Michael Gove originally planned to introduce the new EBacc certificate in September 2015 (Reuters)
Education secretary Michael Gove has been forced abandon his plan to scrap GCSEs and replace them with new English Baccalaureate.
The U-turn on his flagship plan is expected to be announced later in the House of Commons. The decision follows pressure from the Liberal Democrats - part of the coalition government - as well as other MPs, teachers and regulators.
Announced in September, Gove had planned to impose the exam shake-up in September 2015.
The reversal has been described as a "humiliating climbdown" by Labour for Gove, who is seen as one of the most senior Tory cabinet members and potential future leader.
Gove is expected to announce his other changes for the reformal of GCSEs, including reducing the amount of course work in GCSEs.
Gove had originally planned to introduce the new EBacc certificate in England in the five core academic areas of English, maths, science, languages and humanities - history or geography.
The new EBacc certificate aimed to have a tougher syllabus and each subject would have a single examination board, which Gove argued would prevent boards "dumbing down" standards.
There would then be an exam at the end of the course in what would be a return of the O-level style qualification.
However, officials warned this plan would fall short of EU rules on public service contracts and be open to judicial review.
Following the news of the U-turn, shadow education secretary Stephen Twigg said Gove should have listened to the criticisms from MPs and teaching unions.
He said: "This is a humiliating climbdown from Michael Gove.
"It shows why he should have listened to business leaders, headteachers and experts in the first place and not come up with a plan on the back of an envelope.
"Pupils and parents need certainty now. Michael Gove must now make clear whether he will abandon his narrow, out of date plans altogether or merely try to delay them.

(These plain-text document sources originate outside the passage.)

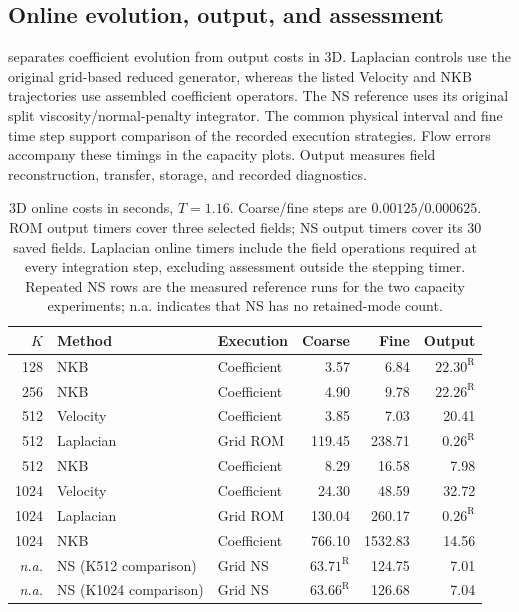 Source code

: \subsection{Online evolution, output, and assessment}
 separates coefficient evolution from output costs in 3D.
Laplacian controls use the original grid-based reduced generator, whereas the listed
Velocity and NKB trajectories use assembled coefficient operators. The NS reference
uses its original split viscosity/normal-penalty integrator. The common physical interval and fine time step support comparison of the recorded execution strategies.
Flow errors accompany these timings in the capacity plots. Output measures field
reconstruction, transfer, storage, and recorded diagnostics.

\begin{table}[!htb]\centering\footnotesize\setlength{\tabcolsep}{4pt}
\caption{3D online costs in seconds, $T=1.16$. Coarse/fine steps are $0.00125/0.000625$. ROM output timers cover three selected fields; NS output timers cover its 30 saved fields. Laplacian online timers include the field operations required at every integration step, excluding assessment outside the stepping timer. Repeated NS rows are the measured reference runs for the two capacity experiments; n.a. indicates that NS has no retained-mode count.}
\label{tab:nkb-runtime}

\begin{tabular}{rllrrr}\toprule
$K$&Method&Execution&Coarse&Fine&Output\\\midrule
128 & NKB & Coefficient & 3.57 & 6.84 & $22.30^{\mathrm R}$\\
256 & NKB & Coefficient & 4.90 & 9.78 & $22.26^{\mathrm R}$\\
512 & Velocity & Coefficient & 3.85 & 7.03 & 20.41\\
512 & Laplacian & Grid ROM & 119.45 & 238.71 & $0.26^{\mathrm R}$\\
512 & NKB & Coefficient & 8.29 & 16.58 & 7.98\\
1024 & Velocity & Coefficient & 24.30 & 48.59 & 32.72\\
1024 & Laplacian & Grid ROM & 130.04 & 260.17 & $0.26^{\mathrm R}$\\
1024 & NKB & Coefficient & 766.10 & 1532.83 & 14.56\\
\textit{n.a.} & NS (K512 comparison) & Grid NS & $63.71^{\mathrm R}$ & 124.75 & 7.01\\
\textit{n.a.} & NS (K1024 comparison) & Grid NS & $63.66^{\mathrm R}$ & 126.68 & 7.04\\
\bottomrule\end{tabular}\end{table}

"He needs to go back to the drawing board and develop a curriculum and exam system that meets our future challenges as a country."
This is the second time Gove has had his plans to completely reform the GCSE model scrapped. Last year, Nick Clegg blocked his plans to replace GCSEs with a two-tier exam system, arguing it was a a return to O-levels and CSEs.

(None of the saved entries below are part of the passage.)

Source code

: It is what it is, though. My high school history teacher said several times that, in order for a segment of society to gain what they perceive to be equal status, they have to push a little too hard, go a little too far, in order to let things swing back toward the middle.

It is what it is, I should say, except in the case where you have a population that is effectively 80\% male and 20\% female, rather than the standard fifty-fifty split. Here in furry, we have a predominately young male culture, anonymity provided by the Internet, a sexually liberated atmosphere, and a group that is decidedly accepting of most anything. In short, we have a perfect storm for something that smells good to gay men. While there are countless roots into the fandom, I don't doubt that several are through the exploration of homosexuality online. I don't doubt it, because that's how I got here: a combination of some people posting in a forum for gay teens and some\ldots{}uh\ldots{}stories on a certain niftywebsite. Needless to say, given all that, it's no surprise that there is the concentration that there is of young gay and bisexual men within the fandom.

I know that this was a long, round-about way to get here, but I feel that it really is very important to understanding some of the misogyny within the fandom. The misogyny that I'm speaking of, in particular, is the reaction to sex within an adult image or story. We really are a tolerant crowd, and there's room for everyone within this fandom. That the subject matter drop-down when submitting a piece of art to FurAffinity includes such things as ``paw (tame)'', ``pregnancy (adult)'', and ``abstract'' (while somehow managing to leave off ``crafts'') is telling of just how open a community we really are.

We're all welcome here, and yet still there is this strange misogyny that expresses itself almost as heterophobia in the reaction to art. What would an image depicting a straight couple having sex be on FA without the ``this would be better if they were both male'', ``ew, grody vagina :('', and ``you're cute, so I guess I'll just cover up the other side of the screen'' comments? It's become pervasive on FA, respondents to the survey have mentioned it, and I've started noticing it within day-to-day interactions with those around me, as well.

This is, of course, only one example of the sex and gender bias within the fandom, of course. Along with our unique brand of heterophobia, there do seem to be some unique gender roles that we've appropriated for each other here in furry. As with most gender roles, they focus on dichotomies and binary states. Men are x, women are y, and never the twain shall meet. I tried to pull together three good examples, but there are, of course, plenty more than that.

'Welcome decision' over GCSE U-turn
Christine Blower, general secretary of the National Union of Teachers, has welcomed the reversal by Gove.
She said: "This is really good news. Michael Gove has for once listened to sense. The English Baccalaureate Certificates were universally condemned by everyone from the teaching profession to bodies representing the arts, sport, business, technical and design groups and the education select committee.

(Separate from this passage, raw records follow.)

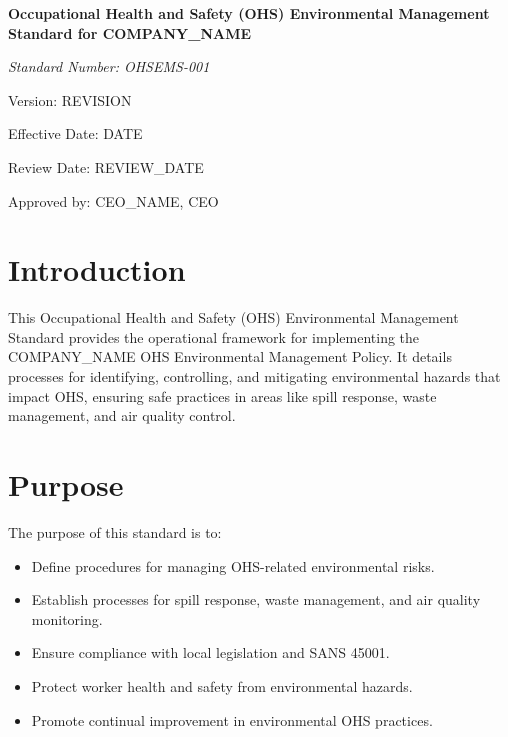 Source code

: \documentclass[12pt]{article}
\begin{document}
\begin{titlepage}
    \centering
    \vspace*{2cm}
    {\LARGE\bfseries Occupational Health and Safety (OHS) Environmental Management Standard for {{COMPANY_NAME}}\par}
    \vspace{1cm}
    {\large\itshape Standard Number: OHSEMS-001\par}
    \vspace{0.5cm}
    {\normalsize Version: {{REVISION}}\par}
    \vspace{0.5cm}
    {\normalsize Effective Date: {{DATE}}\par}
    \vspace{0.5cm}
    {\normalsize Review Date: {{REVIEW_DATE}}\par}
    \vspace{2cm}
    {\normalsize Approved by: {{CEO_NAME}}, CEO\par}
\end{titlepage}

\section{Introduction}
This Occupational Health and Safety (OHS) Environmental Management Standard provides the operational framework for implementing the {{COMPANY_NAME}} OHS Environmental Management Policy. It details processes for identifying, controlling, and mitigating environmental hazards that impact OHS, ensuring safe practices in areas like spill response, waste management, and air quality control.

\section{Purpose}
The purpose of this standard is to:
\begin{itemize}
    \item Define procedures for managing OHS-related environmental risks.
    \item Establish processes for spill response, waste management, and air quality monitoring.
    \item Ensure compliance with local legislation and SANS 45001.
    \item Protect worker health and safety from environmental hazards.
    \item Promote continual improvement in environmental OHS practices.
\end{itemize}
\end{document}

"This is a victory for all those who have campaigned against this ill- thought out reform to GCSEs. The Education Secretary must now learn a lesson from this fiasco and consult with those who know far more than he appears to do about education. We need an examination system that is robust and challenging but one which recognises talents and skills that go beyond a limited range of subjects".
Brian Lightman, general secretary of the Association of School and College Leader, added: "This is an extremely welcome decision. ASCL has never believed that GCSE is beyond repair and has been advocating this course of action for many months.
This decision will provide an opportunity to improve the existing qualification and will be warmly welcomed by the profession."